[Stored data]
▼▼▼

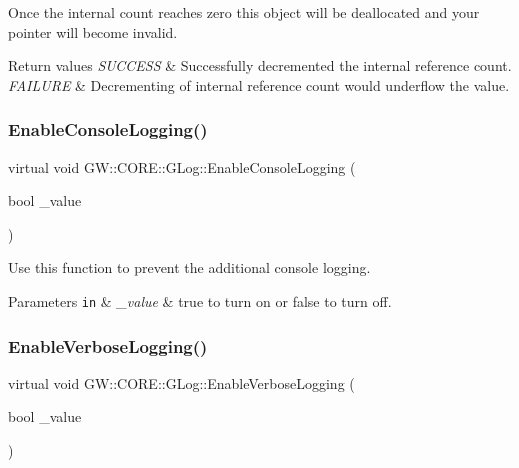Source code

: Once the internal count reaches zero this object will be deallocated and your pointer will become invalid.


\begin{DoxyRetVals}{Return values}
{\em S\+U\+C\+C\+E\+SS} & Successfully decremented the internal reference count. \\
\hline
{\em F\+A\+I\+L\+U\+RE} & Decrementing of internal reference count would underflow the value. \\
\hline
\end{DoxyRetVals}
\hypertarget{class_g_w_1_1_c_o_r_e_1_1_g_log_a9a486a646a0a02bb5724100c1849fcec}{}\label{class_g_w_1_1_c_o_r_e_1_1_g_log_a9a486a646a0a02bb5724100c1849fcec} 
\subsubsection{\texorpdfstring{Enable\+Console\+Logging()}{EnableConsoleLogging()}}
{\footnotesize\ttfamily virtual void G\+W\+::\+C\+O\+R\+E\+::\+G\+Log\+::\+Enable\+Console\+Logging (\begin{DoxyParamCaption}\item[{bool}]{\+\_\+value }\end{DoxyParamCaption})\hspace{0.3cm}{\ttfamily [pure virtual]}}

Use this function to prevent the additional console logging.


\begin{DoxyParams}[1]{Parameters}
\mbox{\tt in}  & {\em \+\_\+value} & true to turn on or false to turn off. \\
\hline
\end{DoxyParams}
\hypertarget{class_g_w_1_1_c_o_r_e_1_1_g_log_ac14e65291dba9480deadd772a8f0e307}{}\label{class_g_w_1_1_c_o_r_e_1_1_g_log_ac14e65291dba9480deadd772a8f0e307} 
\subsubsection{\texorpdfstring{Enable\+Verbose\+Logging()}{EnableVerboseLogging()}}
{\footnotesize\ttfamily virtual void G\+W\+::\+C\+O\+R\+E\+::\+G\+Log\+::\+Enable\+Verbose\+Logging (\begin{DoxyParamCaption}\item[{bool}]{\+\_\+value }\end{DoxyParamCaption})\hspace{0.3cm}{\ttfamily [pure virtual]}}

▲▲▲

Every line above holding the string "DoxyRetVals" should be listed.

\begin{DoxyRetVals}{Return values}
\end{DoxyRetVals}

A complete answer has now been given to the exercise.